• Exercise goal: Do not copy the pictures. Write out the lines from the start of the entries through the line containing "of diving attire".

Stored data
────────────────

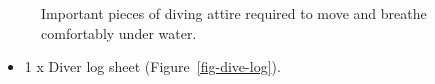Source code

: \documentclass[
  12pt,
]{report}
\providecommand{\tightlist}{%
  \setlength{\itemsep}{0pt}\setlength{\parskip}{0pt}}\usepackage{longtable,booktabs,array}
\begin{document}
\begin{figure}[H]

\begin{minipage}[t]{0.50\linewidth}

{\centering 


}

\end{minipage}%
%
\begin{minipage}[t]{0.50\linewidth}

{\centering 


}

\end{minipage}%
\newline
\begin{minipage}[t]{0.50\linewidth}

{\centering 


}

\end{minipage}%
%
\begin{minipage}[t]{0.50\linewidth}

{\centering 


}

\end{minipage}%

\caption{\label{fig-dive-tools}Important pieces of diving attire
required to move and breathe comfortably under water.}

\end{figure}

\begin{itemize}
\tightlist
\item
  1 x Diver log sheet (Figure~\ref{fig-dive-log}).
\end{itemize}
\end{document}
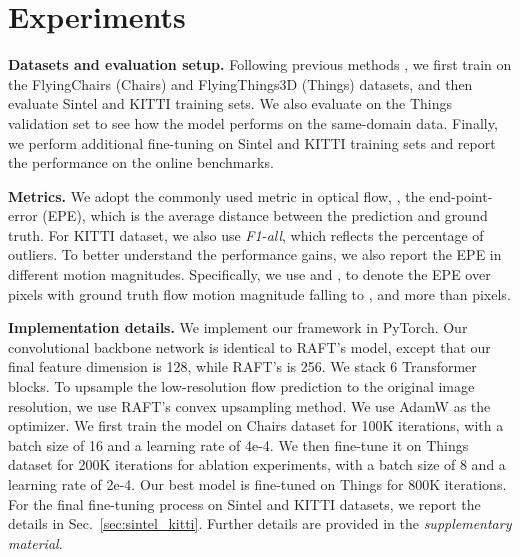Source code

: \documentclass[10pt,twocolumn,letterpaper]{article}
\begin{document}
    
    




    
    

    





\section{Experiments}


{\bf Datasets and evaluation setup.} Following previous methods \cite{ilg2017flownet,sun2018pwc,teed2020raft}, we first train on the FlyingChairs (Chairs) \cite{dosovitskiy2015flownet} and FlyingThings3D (Things) \cite{mayer2016large} datasets, and then evaluate Sintel \cite{butler2012naturalistic} and KITTI \cite{menze2015object} training sets. We also evaluate on the Things validation set to see how the model performs on the same-domain data. Finally, we perform additional fine-tuning on Sintel and KITTI training sets and report the performance on the online benchmarks.



{\bf Metrics.} We adopt the commonly used metric in optical flow, \ie, the end-point-error (EPE), which is the average  distance between the prediction and ground truth. For KITTI dataset, we also use \emph{F1-all}, which reflects the percentage of outliers. To better understand the performance gains, we also report the EPE in different motion magnitudes. 
Specifically, we use  and , to denote the EPE over pixels with ground truth flow motion magnitude falling to ,  and more than  pixels.



{\bf Implementation details.} We implement our framework in PyTorch. Our convolutional backbone network is identical to RAFT's model, except that our final feature dimension is 128, while RAFT's is 256. We stack 6 Transformer blocks. To upsample the low-resolution flow prediction to the original image resolution, we use RAFT's convex upsampling \cite{teed2020raft} method. We use AdamW \cite{loshchilov2017decoupled} as the optimizer. We first train the model on Chairs dataset for 100K iterations, with a batch size of 16 and a learning rate of 4e-4. We then fine-tune it on Things dataset for 200K iterations for ablation experiments, with a batch size of 8 and a learning rate of 2e-4. Our best model is fine-tuned on Things for 800K iterations. For the final fine-tuning process on Sintel and KITTI datasets, we report the details in Sec.~\ref{sec:sintel_kitti}. Further details are provided in the \emph{supplementary material}.
\end{document}
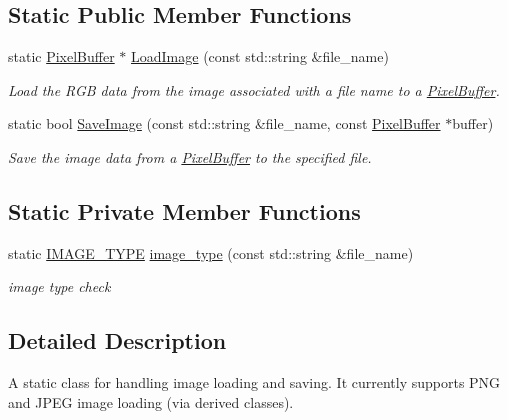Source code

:\subsection*{Static Public Member Functions}
\begin{DoxyCompactItemize}
\item 
static \hyperlink{classimage__tools_1_1PixelBuffer}{Pixel\+Buffer} $\ast$ \hyperlink{classimage__tools_1_1ImageHandler_aad1dfd6cf01b3b99f14d5be0f5adad7b}{Load\+Image} (const std\+::string \&file\+\_\+name)
\begin{DoxyCompactList}\small\item\em Load the R\+GB data from the image associated with a file name to a \hyperlink{classimage__tools_1_1PixelBuffer}{Pixel\+Buffer}. \end{DoxyCompactList}\item 
static bool \hyperlink{classimage__tools_1_1ImageHandler_a699e712126c1cd81be7829d277a12fc7}{Save\+Image} (const std\+::string \&file\+\_\+name, const \hyperlink{classimage__tools_1_1PixelBuffer}{Pixel\+Buffer} $\ast$buffer)
\begin{DoxyCompactList}\small\item\em Save the image data from a \hyperlink{classimage__tools_1_1PixelBuffer}{Pixel\+Buffer} to the specified file. \end{DoxyCompactList}\end{DoxyCompactItemize}
\subsection*{Static Private Member Functions}
\begin{DoxyCompactItemize}
\item 
static \hyperlink{classimage__tools_1_1ImageHandler_a1ad849e8783b00364ed9353861540868}{I\+M\+A\+G\+E\+\_\+\+T\+Y\+PE} \hyperlink{classimage__tools_1_1ImageHandler_a581d3d4835efd20091225b67395c105e}{image\+\_\+type} (const std\+::string \&file\+\_\+name)\hypertarget{classimage__tools_1_1ImageHandler_a581d3d4835efd20091225b67395c105e}{}\label{classimage__tools_1_1ImageHandler_a581d3d4835efd20091225b67395c105e}

\begin{DoxyCompactList}\small\item\em image type check \end{DoxyCompactList}\end{DoxyCompactItemize}


\subsection{Detailed Description}
A static class for handling image loading and saving. It currently supports P\+NG and J\+P\+EG image loading (via derived classes). 


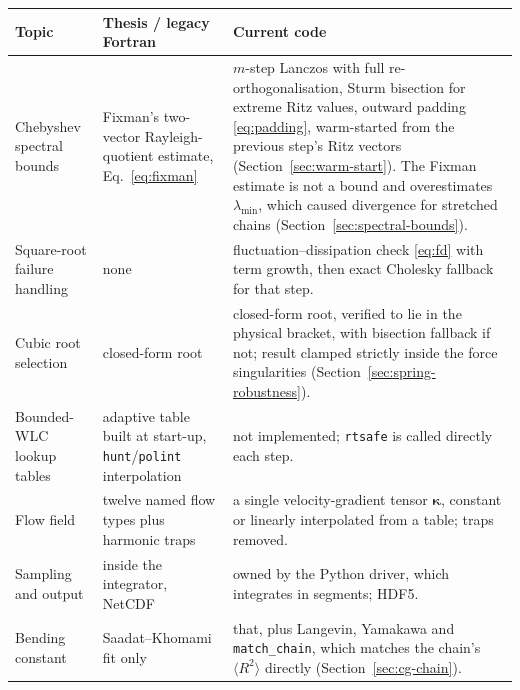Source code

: \documentclass[11pt,a4paper]{report}
\newcommand{\code}[1]{\texttt{\seqsplitcode{#1}}}
\newcommand{\seqsplitcode}[1]{#1}
\begin{document}
\begin{longtable}{@{}p{}p{}p{}@{}}
\toprule
Topic & Thesis / legacy Fortran & Current code \\
\midrule
\endhead
Chebyshev spectral bounds
  & Fixman's two-vector Rayleigh-quotient estimate, Eq.~\eqref{eq:fixman}
  & $m$-step Lanczos with full re-orthogonalisation, Sturm bisection for extreme
    Ritz values, outward padding \eqref{eq:padding}, warm-started from the previous
    step's Ritz vectors (Section~\ref{sec:warm-start}). The Fixman estimate is not
    a bound and overestimates $\lambda_{\min}$, which caused divergence for
    stretched chains (Section~\ref{sec:spectral-bounds}). \\
\addlinespace
Square-root failure handling
  & none
  & fluctuation--dissipation check \eqref{eq:fd} with term growth, then exact
    Cholesky fallback for that step. \\
\addlinespace
Cubic root selection
  & closed-form root
  & closed-form root, verified to lie in the physical bracket, with bisection
    fallback if not; result clamped strictly inside the force singularities
    (Section~\ref{sec:spring-robustness}). \\
\addlinespace
Bounded-WLC lookup tables
  & adaptive table built at start-up, \code{hunt}/\code{polint} interpolation
  & not implemented; \code{rtsafe} is called directly each step. \\
\addlinespace
Flow field
  & twelve named flow types plus harmonic traps
  & a single velocity-gradient tensor $\bm{\kappa}$, constant or linearly
    interpolated from a table; traps removed. \\
\addlinespace
Sampling and output
  & inside the integrator, NetCDF
  & owned by the Python driver, which integrates in segments; HDF5. \\


\addlinespace
Bending constant
  & Saadat--Khomami fit only
  & that, plus Langevin, Yamakawa and \code{match\_chain}, which matches the
    chain's $\langle R^2\rangle$ directly (Section~\ref{sec:cg-chain}). \\


\end{longtable}
\end{document}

────────────────

• Answer:
Source code

: \documentclass[
  12pt,
]{report}
\providecommand{\tightlist}{%
  \setlength{\itemsep}{0pt}\setlength{\parskip}{0pt}}\usepackage{longtable,booktabs,array}
\begin{document}
\begin{figure}[H]

\begin{minipage}[t]{0.50\linewidth}

{\centering 


}

\end{minipage}%
%
\begin{minipage}[t]{0.50\linewidth}

{\centering 


}

\end{minipage}%
\newline
\begin{minipage}[t]{0.50\linewidth}

{\centering 


}

\end{minipage}%
%
\begin{minipage}[t]{0.50\linewidth}

{\centering 


}

\end{minipage}%

\caption{\label{fig-dive-tools}Important pieces of diving attire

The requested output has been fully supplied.